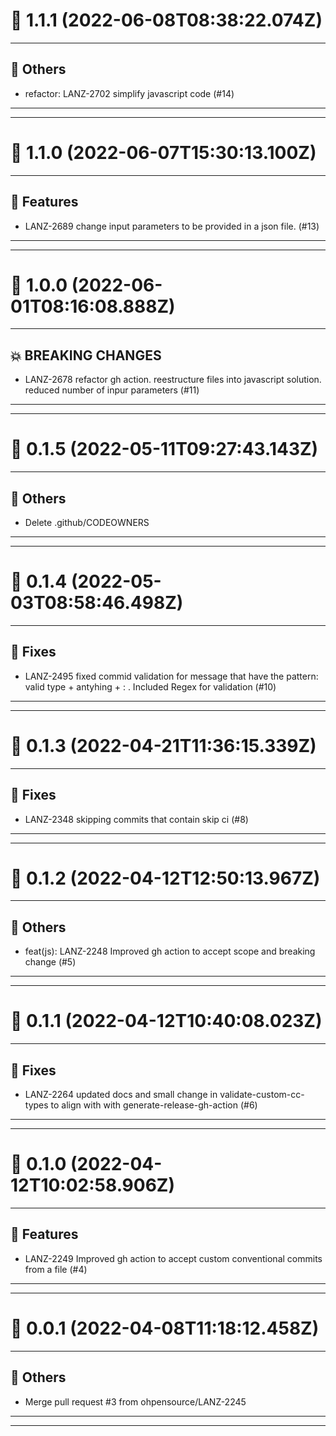# :confetti_ball: 1.1.1 (2022-06-08T08:38:22.074Z)
- - -
## :newspaper: Others
* refactor: LANZ-2702 simplify javascript code (#14)
- - -
- - -
# :confetti_ball: 1.1.0 (2022-06-07T15:30:13.100Z)
- - -
## :hammer: Features
* LANZ-2689 change input parameters to be provided in a json file. (#13)
- - -
- - -
# :confetti_ball: 1.0.0 (2022-06-01T08:16:08.888Z)
- - -
## :boom: BREAKING CHANGES
* LANZ-2678 refactor gh action. reestructure files into javascript solution. reduced number of inpur parameters (#11)
- - -
- - -
# :confetti_ball: 0.1.5 (2022-05-11T09:27:43.143Z)
- - -
## :newspaper: Others
* Delete .github/CODEOWNERS
- - -
- - -
# :confetti_ball: 0.1.4 (2022-05-03T08:58:46.498Z)
- - -
## :bug: Fixes
* LANZ-2495 fixed commid validation for message that have the pattern: valid type + antyhing + :  . Included Regex for validation (#10)
- - -
- - -
# :confetti_ball: 0.1.3 (2022-04-21T11:36:15.339Z)
- - -
## :bug: Fixes
* LANZ-2348 skipping commits that contain skip ci (#8)
- - -
- - -
# :confetti_ball: 0.1.2 (2022-04-12T12:50:13.967Z)
- - -
## :newspaper: Others
* feat(js):  LANZ-2248 Improved gh action to accept scope and breaking change (#5)
- - -
- - -
# :confetti_ball: 0.1.1 (2022-04-12T10:40:08.023Z)
- - -
## :bug: Fixes
* LANZ-2264 updated docs and small change in validate-custom-cc-types to align with with generate-release-gh-action (#6)
- - -
- - -
# :confetti_ball: 0.1.0 (2022-04-12T10:02:58.906Z)
- - -
## :hammer: Features
* LANZ-2249 Improved gh action to accept custom conventional commits from a file (#4)
- - -
- - -
# :confetti_ball: 0.0.1 (2022-04-08T11:18:12.458Z)
- - -
## :newspaper: Others
* Merge pull request #3 from ohpensource/LANZ-2245
- - -
- - -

### [To do]
Where a line of the data above includes "from", copy that line.

### [Solution for this problem]
* LANZ-2249 Improved gh action to accept custom conventional commits from a file (#4)
* Merge pull request #3 from ohpensource/LANZ-2245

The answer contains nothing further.